L’altra componente della coalizione di centrodestra, la Lega, si pone l’obiettivo di ridurre il rapporto Debito-PIL di 11 punti percentuali in cinque anni. Come? Soltanto attraverso un’accelerazione della crescita del 2,5%. In barba alle riforme, l’Italia ha i mezzi necessari per fare tutto da sola. Inoltre senza coperture per 24 miliardi al 2022 Salvini dichiara di voler superare il tetto del deficit del 3% (cioè quel dannato Patto di Stabilità e Crescita delle politiche pubbliche degli anni ’90 che sottolineò che anche i Paesi che non erano pronti per l’euro potevano aderirvi previo rispetto di alcuni parametri correttivi da rispettare nel corso del tempo) e di cancellare la Legge Fornero, senza i 21 miliardi di euro necessari per farlo. E ciò provocherebbe anche degli effetti sul futuro, circa 140 miliardi al 2035. Molti giornalisti ed economisti ritengono che la Legge Fornero che per quanto possa far risparmiare allo Stato, intacca il ricambio generazionale, sia un punto di non ritorno. Almeno per ora.

Il Movimento Cinque Stelle hanno l’obiettivo di ridurre il rapporto Debito-PIL di ben 40 punti percentuali nel giro di dieci anni. Non credo ci sia bisogno di aggiungere che per fare una cosa del genere dovremmo avere un tasso di crescita annuo dell’8% come la Cina o sperare in un surpIus di bilancio miracoloso.
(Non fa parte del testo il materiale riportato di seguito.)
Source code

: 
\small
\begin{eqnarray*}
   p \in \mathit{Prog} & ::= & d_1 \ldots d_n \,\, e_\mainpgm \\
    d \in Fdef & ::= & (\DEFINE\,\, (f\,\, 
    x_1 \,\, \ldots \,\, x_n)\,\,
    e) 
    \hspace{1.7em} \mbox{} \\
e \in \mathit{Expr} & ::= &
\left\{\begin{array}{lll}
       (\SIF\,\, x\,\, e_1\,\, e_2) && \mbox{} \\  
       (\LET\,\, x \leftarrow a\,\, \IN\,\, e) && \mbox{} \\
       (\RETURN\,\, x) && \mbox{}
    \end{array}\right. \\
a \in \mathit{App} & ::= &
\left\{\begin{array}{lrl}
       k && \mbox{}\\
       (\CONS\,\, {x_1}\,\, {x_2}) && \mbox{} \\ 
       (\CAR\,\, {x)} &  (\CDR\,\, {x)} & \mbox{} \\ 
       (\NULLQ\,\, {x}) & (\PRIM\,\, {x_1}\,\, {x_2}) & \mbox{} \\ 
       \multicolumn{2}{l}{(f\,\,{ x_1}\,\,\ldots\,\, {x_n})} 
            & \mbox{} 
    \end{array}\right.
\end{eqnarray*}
Di contro queste ottimistiche ipotesi, il programma dei penta-stellati prevede misure per 103 miliardi, entro il 2022 lasciando un buco di 64 miliardi, cioè il 3% del PIL.

Risultato? Il contrario degli auspici del Movimento: un aumento del rapporto Debito-PIL di 7 punti al 2022 (138,4%).

 

Mentre costa 14 miliardi di euro l’abolizione delle tasse per i redditi inferiori ai 10mila euro. La riforma delle aliquote IRPEF e la riduzione dell’IRAP (Imposta regionale sulle attività produttive) costano altri 22 miliardi. Abolire la riforma Fornero, come detto in precedenza, necessita di altri 21 miliardi.

Da dove arriverebbero i fondi necessari ad attuare queste riforme? Circa 10,5 miliardi, arriverebbero da una revisione del sistema pensionistico.

E la tanto decantata riforma del reddito di cittadinanza? Quanto costa? Il reddito di cittadinanza richiede quasi 15 miliardi di euro stando al programma del Movimento. In realtà, le stime reali condotte dall’Osservatorio dicono ben altro: servirebbero circa 30 miliardi di euro, euro più euro meno. Circa il doppio delle stime. Le riforme dei Penta-stellati lascerebbero un buco di 79 miliardi.

Se dovessimo far riferimento a queste “promesse elettorali”, le riforme promosse dai vari partiti e riportate nei programmi sarebbero irrealizzabili e ci troveremmo di fronte all’ennesima presa in giro da parte dei potenti. La speranza, che si dice sia quella che muore per ultima, è sempre la stessa: che una volta al Governo i vari politici attuino ciò che hanno promesso o almeno una parte dei loro programmi, per il bene e gli interessi del Popolo italiano sovrano.

Il 4 Marzo si avvicina e l’attesa si fa sempre più snervante, almeno per coloro che si preoccupano del futuro del loro Paese.